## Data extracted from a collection
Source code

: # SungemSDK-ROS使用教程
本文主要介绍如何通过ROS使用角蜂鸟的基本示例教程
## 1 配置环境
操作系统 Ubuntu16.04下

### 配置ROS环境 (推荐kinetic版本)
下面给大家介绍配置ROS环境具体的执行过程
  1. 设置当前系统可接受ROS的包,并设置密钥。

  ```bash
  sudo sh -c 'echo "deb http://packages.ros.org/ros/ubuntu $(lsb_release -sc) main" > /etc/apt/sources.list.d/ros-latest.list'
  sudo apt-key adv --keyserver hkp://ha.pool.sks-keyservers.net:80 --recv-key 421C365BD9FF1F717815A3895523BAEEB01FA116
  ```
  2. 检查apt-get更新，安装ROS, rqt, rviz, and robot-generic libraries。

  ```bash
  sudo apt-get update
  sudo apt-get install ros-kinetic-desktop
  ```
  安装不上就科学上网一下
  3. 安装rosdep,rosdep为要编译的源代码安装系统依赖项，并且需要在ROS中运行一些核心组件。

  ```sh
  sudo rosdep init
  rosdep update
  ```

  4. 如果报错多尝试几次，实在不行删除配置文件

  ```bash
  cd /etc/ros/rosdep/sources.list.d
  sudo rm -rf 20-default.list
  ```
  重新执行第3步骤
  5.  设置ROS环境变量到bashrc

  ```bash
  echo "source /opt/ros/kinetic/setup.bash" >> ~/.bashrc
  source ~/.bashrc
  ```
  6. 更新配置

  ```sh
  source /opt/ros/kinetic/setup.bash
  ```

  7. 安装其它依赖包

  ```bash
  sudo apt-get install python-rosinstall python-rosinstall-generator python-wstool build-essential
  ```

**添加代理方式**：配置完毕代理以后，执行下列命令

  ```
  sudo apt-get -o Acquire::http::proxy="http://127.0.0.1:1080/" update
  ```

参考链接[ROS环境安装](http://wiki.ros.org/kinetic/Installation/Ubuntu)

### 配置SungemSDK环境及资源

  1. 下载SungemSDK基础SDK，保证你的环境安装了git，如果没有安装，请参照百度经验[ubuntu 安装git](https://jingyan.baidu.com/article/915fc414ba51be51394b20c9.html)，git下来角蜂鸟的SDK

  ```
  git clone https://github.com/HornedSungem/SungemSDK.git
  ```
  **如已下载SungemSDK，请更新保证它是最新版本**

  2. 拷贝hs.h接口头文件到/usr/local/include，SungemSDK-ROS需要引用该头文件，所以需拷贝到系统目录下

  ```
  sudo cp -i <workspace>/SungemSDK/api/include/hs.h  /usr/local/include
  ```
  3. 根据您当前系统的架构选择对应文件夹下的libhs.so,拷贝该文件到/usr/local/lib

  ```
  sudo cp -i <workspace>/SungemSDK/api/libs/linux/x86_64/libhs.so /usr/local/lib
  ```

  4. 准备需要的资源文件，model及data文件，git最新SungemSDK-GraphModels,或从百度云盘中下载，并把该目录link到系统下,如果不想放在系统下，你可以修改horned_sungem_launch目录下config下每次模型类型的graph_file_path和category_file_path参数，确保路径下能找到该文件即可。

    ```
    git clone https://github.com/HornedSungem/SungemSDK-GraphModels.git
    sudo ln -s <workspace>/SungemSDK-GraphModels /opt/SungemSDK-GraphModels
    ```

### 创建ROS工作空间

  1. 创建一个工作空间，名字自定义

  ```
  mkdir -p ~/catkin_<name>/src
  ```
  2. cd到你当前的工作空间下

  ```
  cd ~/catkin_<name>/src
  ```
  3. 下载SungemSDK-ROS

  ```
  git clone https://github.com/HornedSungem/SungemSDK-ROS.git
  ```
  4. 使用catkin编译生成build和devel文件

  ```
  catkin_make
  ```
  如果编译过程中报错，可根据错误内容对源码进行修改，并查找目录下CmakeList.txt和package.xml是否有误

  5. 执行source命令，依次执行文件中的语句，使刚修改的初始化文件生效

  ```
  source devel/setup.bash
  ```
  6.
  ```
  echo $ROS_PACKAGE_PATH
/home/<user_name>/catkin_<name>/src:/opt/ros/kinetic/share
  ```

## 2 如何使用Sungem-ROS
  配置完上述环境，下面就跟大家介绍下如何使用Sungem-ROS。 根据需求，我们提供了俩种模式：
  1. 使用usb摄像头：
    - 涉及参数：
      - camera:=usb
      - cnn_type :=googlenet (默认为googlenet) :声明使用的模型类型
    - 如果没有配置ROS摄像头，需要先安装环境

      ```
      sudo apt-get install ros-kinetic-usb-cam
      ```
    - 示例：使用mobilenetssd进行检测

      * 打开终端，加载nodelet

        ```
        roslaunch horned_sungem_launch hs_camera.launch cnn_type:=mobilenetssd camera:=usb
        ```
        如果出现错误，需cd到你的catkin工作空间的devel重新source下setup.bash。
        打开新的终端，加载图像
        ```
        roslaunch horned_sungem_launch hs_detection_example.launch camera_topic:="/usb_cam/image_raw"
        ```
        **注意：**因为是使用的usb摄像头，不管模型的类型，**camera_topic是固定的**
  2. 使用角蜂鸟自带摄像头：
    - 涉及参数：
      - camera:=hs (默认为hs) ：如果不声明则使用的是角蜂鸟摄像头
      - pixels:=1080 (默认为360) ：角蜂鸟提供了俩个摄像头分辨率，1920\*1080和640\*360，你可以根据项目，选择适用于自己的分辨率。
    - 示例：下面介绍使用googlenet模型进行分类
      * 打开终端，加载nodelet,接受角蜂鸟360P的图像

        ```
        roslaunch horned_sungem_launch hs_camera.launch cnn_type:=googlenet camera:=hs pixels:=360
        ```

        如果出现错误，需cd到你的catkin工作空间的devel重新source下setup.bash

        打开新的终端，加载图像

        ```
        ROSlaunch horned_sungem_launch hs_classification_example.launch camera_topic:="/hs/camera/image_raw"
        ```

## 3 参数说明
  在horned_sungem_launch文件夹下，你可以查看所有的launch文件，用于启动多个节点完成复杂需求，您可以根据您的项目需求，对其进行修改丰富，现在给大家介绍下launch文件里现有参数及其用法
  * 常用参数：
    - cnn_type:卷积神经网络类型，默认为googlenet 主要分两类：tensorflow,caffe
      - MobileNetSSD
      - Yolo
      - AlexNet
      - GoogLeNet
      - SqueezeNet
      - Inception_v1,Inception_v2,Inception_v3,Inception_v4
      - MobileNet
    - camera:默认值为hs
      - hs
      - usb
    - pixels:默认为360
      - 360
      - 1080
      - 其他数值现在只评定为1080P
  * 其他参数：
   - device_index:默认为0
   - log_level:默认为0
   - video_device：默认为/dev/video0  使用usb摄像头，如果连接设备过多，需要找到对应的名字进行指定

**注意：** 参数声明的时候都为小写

## DIRECTIONS
Search the entries for the word "echo" and copy every line that holds it.

## RESPONSE FOR THIS EXERCISE
  sudo sh -c 'echo "deb http://packages.ros.org/ros/ubuntu $(lsb_release -sc) main" > /etc/apt/sources.list.d/ros-latest.list'
  echo "source /opt/ros/kinetic/setup.bash" >> ~/.bashrc
  echo $ROS_PACKAGE_PATH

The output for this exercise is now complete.